Collected data —
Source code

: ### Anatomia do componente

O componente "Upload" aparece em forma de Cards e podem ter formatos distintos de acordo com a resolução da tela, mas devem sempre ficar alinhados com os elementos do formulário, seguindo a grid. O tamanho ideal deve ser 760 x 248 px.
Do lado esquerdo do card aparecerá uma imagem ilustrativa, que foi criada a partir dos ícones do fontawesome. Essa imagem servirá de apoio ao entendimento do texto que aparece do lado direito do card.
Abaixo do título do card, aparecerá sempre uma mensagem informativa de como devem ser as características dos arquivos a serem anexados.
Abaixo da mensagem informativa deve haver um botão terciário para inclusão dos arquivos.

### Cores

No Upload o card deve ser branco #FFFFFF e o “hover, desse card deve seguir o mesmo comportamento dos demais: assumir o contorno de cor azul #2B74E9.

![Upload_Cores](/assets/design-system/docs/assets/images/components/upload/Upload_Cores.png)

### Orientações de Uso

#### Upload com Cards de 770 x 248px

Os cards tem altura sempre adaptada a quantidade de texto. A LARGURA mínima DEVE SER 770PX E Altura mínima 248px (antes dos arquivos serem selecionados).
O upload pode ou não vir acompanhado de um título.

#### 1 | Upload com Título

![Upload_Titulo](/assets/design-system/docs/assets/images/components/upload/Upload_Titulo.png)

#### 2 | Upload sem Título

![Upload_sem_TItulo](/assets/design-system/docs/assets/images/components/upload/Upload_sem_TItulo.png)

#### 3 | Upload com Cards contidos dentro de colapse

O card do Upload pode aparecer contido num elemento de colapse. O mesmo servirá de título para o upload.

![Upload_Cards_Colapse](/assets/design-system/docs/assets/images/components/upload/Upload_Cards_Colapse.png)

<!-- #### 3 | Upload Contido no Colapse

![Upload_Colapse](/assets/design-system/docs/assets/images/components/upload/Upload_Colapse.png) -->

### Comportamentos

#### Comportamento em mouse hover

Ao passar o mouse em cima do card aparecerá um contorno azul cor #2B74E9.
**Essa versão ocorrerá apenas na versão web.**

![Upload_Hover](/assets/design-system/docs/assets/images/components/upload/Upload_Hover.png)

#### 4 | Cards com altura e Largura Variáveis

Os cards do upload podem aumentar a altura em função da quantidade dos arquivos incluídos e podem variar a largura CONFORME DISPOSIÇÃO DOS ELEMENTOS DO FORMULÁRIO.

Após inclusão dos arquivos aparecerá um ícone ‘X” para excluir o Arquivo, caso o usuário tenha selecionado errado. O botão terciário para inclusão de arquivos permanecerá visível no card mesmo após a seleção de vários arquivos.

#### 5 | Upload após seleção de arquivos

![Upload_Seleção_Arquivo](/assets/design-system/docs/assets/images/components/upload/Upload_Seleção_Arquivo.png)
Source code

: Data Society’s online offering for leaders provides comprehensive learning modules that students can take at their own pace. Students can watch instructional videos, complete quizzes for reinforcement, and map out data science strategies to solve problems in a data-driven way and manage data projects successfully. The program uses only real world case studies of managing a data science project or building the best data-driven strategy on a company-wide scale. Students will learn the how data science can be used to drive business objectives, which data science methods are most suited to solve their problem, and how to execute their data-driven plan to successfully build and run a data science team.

TASK REQUIREMENTS — Without leaving anything out, output all of the data above exactly.

RESPONSE AREA —
Source code

: ### Anatomia do componente

O componente "Upload" aparece em forma de Cards e podem ter formatos distintos de acordo com a resolução da tela, mas devem sempre ficar alinhados com os elementos do formulário, seguindo a grid. O tamanho ideal deve ser 760 x 248 px.
Do lado esquerdo do card aparecerá uma imagem ilustrativa, que foi criada a partir dos ícones do fontawesome. Essa imagem servirá de apoio ao entendimento do texto que aparece do lado direito do card.
Abaixo do título do card, aparecerá sempre uma mensagem informativa de como devem ser as características dos arquivos a serem anexados.
Abaixo da mensagem informativa deve haver um botão terciário para inclusão dos arquivos.

### Cores

No Upload o card deve ser branco #FFFFFF e o “hover, desse card deve seguir o mesmo comportamento dos demais: assumir o contorno de cor azul #2B74E9.

![Upload_Cores](/assets/design-system/docs/assets/images/components/upload/Upload_Cores.png)

### Orientações de Uso

#### Upload com Cards de 770 x 248px

Os cards tem altura sempre adaptada a quantidade de texto. A LARGURA mínima DEVE SER 770PX E Altura mínima 248px (antes dos arquivos serem selecionados).
O upload pode ou não vir acompanhado de um título.

#### 1 | Upload com Título

![Upload_Titulo](/assets/design-system/docs/assets/images/components/upload/Upload_Titulo.png)

#### 2 | Upload sem Título

![Upload_sem_TItulo](/assets/design-system/docs/assets/images/components/upload/Upload_sem_TItulo.png)

#### 3 | Upload com Cards contidos dentro de colapse

O card do Upload pode aparecer contido num elemento de colapse. O mesmo servirá de título para o upload.

![Upload_Cards_Colapse](/assets/design-system/docs/assets/images/components/upload/Upload_Cards_Colapse.png)

<!-- #### 3 | Upload Contido no Colapse

![Upload_Colapse](/assets/design-system/docs/assets/images/components/upload/Upload_Colapse.png) -->

### Comportamentos

#### Comportamento em mouse hover

Ao passar o mouse em cima do card aparecerá um contorno azul cor #2B74E9.
**Essa versão ocorrerá apenas na versão web.**

![Upload_Hover](/assets/design-system/docs/assets/images/components/upload/Upload_Hover.png)

#### 4 | Cards com altura e Largura Variáveis

Os cards do upload podem aumentar a altura em função da quantidade dos arquivos incluídos e podem variar a largura CONFORME DISPOSIÇÃO DOS ELEMENTOS DO FORMULÁRIO.

Após inclusão dos arquivos aparecerá um ícone ‘X” para excluir o Arquivo, caso o usuário tenha selecionado errado. O botão terciário para inclusão de arquivos permanecerá visível no card mesmo após a seleção de vários arquivos.

#### 5 | Upload após seleção de arquivos

![Upload_Seleção_Arquivo](/assets/design-system/docs/assets/images/components/upload/Upload_Seleção_Arquivo.png)
Source code

: Data Society’s online offering for leaders provides comprehensive learning modules that students can take at their own pace. Students can watch instructional videos, complete quizzes for reinforcement, and map out data science strategies to solve problems in a data-driven way and manage data projects successfully. The program uses only real world case studies of managing a data science project or building the best data-driven strategy on a company-wide scale. Students will learn the how data science can be used to drive business objectives, which data science methods are most suited to solve their problem, and how to execute their data-driven plan to successfully build and run a data science team.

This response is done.